__What you will do__: Please return every line of the records below that contains the word "case".

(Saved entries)
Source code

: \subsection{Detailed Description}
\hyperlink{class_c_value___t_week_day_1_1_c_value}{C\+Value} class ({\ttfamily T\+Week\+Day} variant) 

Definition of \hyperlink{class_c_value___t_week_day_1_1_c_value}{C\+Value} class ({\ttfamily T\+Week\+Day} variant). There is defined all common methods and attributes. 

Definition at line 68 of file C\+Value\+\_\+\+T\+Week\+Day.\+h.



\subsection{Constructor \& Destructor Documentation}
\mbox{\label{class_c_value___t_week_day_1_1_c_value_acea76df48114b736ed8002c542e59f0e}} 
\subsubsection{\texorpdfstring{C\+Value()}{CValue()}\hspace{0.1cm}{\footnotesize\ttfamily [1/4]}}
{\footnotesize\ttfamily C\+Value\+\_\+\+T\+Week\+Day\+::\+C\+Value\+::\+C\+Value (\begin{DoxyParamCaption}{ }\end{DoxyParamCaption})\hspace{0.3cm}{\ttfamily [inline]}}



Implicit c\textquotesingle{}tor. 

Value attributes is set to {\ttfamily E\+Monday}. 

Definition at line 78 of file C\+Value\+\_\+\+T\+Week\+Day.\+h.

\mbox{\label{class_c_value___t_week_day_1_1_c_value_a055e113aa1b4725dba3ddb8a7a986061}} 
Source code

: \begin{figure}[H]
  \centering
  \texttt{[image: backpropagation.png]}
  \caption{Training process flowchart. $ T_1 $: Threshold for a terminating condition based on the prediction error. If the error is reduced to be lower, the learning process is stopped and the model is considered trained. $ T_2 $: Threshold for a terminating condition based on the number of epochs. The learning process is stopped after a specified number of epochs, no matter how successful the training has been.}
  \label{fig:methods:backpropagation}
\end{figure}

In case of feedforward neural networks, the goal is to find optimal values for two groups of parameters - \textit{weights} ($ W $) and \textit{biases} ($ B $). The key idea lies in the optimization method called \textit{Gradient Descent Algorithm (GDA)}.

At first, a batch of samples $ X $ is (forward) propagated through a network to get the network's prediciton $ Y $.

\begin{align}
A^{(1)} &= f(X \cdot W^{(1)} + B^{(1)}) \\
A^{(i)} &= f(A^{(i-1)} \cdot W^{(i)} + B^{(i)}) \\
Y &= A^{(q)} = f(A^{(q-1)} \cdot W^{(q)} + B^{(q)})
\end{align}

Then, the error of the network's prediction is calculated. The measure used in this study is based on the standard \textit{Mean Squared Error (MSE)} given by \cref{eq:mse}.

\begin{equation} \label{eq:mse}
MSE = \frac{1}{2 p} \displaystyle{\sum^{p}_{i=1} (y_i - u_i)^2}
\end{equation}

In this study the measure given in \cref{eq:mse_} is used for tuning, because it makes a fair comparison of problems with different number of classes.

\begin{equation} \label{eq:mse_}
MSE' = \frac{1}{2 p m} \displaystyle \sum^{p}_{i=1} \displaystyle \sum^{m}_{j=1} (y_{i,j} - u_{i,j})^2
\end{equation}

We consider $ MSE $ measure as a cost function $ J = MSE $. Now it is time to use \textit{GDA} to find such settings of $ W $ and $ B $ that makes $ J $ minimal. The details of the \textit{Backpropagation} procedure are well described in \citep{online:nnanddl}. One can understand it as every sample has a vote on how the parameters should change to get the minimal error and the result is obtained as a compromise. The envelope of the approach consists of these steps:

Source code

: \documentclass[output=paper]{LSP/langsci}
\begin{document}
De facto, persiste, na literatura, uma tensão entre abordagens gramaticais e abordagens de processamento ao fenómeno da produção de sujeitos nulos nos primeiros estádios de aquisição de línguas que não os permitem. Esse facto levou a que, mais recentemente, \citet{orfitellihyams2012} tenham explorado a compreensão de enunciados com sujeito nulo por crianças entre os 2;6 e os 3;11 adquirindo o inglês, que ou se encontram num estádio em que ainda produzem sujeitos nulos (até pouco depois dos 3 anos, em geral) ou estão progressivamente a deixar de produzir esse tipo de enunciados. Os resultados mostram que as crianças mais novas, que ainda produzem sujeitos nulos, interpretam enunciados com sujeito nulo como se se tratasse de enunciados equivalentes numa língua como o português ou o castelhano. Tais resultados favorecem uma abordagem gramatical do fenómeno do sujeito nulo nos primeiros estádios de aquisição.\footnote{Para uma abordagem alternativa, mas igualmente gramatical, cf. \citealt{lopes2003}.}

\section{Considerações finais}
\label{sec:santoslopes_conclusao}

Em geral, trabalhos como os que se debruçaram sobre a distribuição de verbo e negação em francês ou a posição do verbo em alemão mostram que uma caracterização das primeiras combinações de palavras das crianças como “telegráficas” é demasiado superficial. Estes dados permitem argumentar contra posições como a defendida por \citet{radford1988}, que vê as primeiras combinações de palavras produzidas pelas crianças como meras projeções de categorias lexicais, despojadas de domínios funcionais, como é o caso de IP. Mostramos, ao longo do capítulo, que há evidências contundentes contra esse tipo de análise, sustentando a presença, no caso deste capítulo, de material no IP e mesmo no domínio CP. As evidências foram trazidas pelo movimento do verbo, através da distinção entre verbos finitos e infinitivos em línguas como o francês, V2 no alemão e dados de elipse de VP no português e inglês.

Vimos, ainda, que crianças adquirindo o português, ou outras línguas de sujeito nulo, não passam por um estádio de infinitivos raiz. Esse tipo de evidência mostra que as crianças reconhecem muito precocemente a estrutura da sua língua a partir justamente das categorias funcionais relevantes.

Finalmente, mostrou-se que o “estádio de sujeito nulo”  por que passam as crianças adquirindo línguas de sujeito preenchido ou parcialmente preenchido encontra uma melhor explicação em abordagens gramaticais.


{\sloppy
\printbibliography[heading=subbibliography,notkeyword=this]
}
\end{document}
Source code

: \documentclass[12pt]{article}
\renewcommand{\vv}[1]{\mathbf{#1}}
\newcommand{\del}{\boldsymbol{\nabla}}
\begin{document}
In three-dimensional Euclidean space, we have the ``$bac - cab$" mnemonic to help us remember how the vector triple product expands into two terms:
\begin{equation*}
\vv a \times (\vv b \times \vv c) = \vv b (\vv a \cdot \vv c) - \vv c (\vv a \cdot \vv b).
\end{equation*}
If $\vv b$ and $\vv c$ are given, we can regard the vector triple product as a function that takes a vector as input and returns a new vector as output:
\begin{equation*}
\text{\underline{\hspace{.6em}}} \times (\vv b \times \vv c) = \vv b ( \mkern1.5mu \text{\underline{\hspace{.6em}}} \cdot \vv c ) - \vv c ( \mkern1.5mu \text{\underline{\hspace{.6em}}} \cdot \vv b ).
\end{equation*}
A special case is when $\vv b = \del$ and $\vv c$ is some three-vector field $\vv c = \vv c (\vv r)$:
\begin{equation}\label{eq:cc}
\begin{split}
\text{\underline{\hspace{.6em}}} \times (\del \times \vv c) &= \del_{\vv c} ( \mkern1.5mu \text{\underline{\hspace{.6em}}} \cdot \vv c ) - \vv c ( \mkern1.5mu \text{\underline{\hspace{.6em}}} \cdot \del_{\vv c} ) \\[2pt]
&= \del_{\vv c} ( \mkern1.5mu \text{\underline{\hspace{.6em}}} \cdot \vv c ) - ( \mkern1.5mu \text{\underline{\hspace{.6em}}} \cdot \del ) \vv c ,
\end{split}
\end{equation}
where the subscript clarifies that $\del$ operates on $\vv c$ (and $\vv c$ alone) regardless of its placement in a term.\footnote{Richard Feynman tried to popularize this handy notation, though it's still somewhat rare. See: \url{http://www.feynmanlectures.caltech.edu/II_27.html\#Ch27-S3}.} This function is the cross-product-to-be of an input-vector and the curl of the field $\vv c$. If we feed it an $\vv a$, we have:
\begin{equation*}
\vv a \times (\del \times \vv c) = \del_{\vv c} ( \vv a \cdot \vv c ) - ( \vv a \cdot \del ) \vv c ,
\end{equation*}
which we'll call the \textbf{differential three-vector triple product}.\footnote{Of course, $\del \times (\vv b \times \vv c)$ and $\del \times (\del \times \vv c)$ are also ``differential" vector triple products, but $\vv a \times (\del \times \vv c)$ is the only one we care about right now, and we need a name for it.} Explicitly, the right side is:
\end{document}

__Task response__:
In case of feedforward neural networks, the goal is to find optimal values for two groups of parameters - \textit{weights} ($ W $) and \textit{biases} ($ B $). The key idea lies in the optimization method called \textit{Gradient Descent Algorithm (GDA)}.
A special case is when $\vv b = \del$ and $\vv c$ is some three-vector field $\vv c = \vv c (\vv r)$:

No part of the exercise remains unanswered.